Northern is one of the largest notebook computer universities in the world. On Wednesday through Friday (Aug. 24-26), NMU will hold its annual TLC distribution at the Superior Dome. Nearly 4,700 computers will be issued, bringing the campus total of laptops to 9,417, according to Associate Vice President of Finance and Planning Gavin Leach.
The program was fully implemented and the first distribution held in 2000 after two pilot years proved successful. Since then, Northern has been cited nationally as one of the nation’s most wired campuses and recognized internationally as a “Laureate” award recipient in Computer World’s Honors Program, a distinction selected by the CEOs of the world’s leading technology companies.

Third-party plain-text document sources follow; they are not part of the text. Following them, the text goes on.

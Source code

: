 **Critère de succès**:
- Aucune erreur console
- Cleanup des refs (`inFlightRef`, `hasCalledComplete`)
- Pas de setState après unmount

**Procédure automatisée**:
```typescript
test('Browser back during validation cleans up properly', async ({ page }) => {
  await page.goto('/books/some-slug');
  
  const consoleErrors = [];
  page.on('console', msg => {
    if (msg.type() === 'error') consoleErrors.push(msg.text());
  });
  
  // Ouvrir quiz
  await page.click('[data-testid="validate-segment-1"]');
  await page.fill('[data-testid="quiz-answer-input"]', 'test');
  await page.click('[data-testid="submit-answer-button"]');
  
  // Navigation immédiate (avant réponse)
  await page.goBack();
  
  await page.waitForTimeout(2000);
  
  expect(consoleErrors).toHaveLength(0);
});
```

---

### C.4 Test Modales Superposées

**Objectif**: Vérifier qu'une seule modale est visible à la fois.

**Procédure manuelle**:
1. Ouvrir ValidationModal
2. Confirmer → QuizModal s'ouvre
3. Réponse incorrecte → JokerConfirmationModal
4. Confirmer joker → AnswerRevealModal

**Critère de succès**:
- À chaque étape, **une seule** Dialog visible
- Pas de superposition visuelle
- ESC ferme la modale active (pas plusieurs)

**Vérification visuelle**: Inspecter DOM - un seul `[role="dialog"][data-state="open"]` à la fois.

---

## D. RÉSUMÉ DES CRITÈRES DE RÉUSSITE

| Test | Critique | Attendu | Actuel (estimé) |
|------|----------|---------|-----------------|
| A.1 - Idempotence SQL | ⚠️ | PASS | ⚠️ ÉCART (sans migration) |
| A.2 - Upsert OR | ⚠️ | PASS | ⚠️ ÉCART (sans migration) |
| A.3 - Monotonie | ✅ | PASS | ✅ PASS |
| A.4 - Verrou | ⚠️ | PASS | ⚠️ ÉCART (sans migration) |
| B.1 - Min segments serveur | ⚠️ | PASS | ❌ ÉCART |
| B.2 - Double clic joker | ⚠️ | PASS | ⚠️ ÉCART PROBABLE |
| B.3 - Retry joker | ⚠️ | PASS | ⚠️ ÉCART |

The reach of the TLC initiative extends beyond student notebook computers, according to Darlene Walch, dean of Academic Information Services and a charter member of the TLC Steering Committee. Walch points out that faculty, staff and administrators use the same technology as students, making NMU one of the most technologically integrated universities.
“TLC has fostered a team element that maybe would have developed anyway, but this program certainly pushed and enhanced that team environment,” Walch said. “It takes people from all over campus to make TLC work.”
Over the last five years, participants in the TLC experience have helped keep the “high-tech, high-touch” program responsive to new university needs and challenges. Wireless capability has been added across campus, university business operations have called upon the technology to reduce costs and enhance efficiency, the NMU Help Desk lab has been completely remodeled since 2000, and the distribution process has been streamlined.
Help Desk manager Chris Wagner said that the program is doing what it was designed to do: put students at the front of the technology wave.
“I think the Internet’s still changing, still evolving, and there’s still a lot of potential that’s untapped out there. To see students striving to tap that potential and finding exciting ways to do so is pretty impressive.”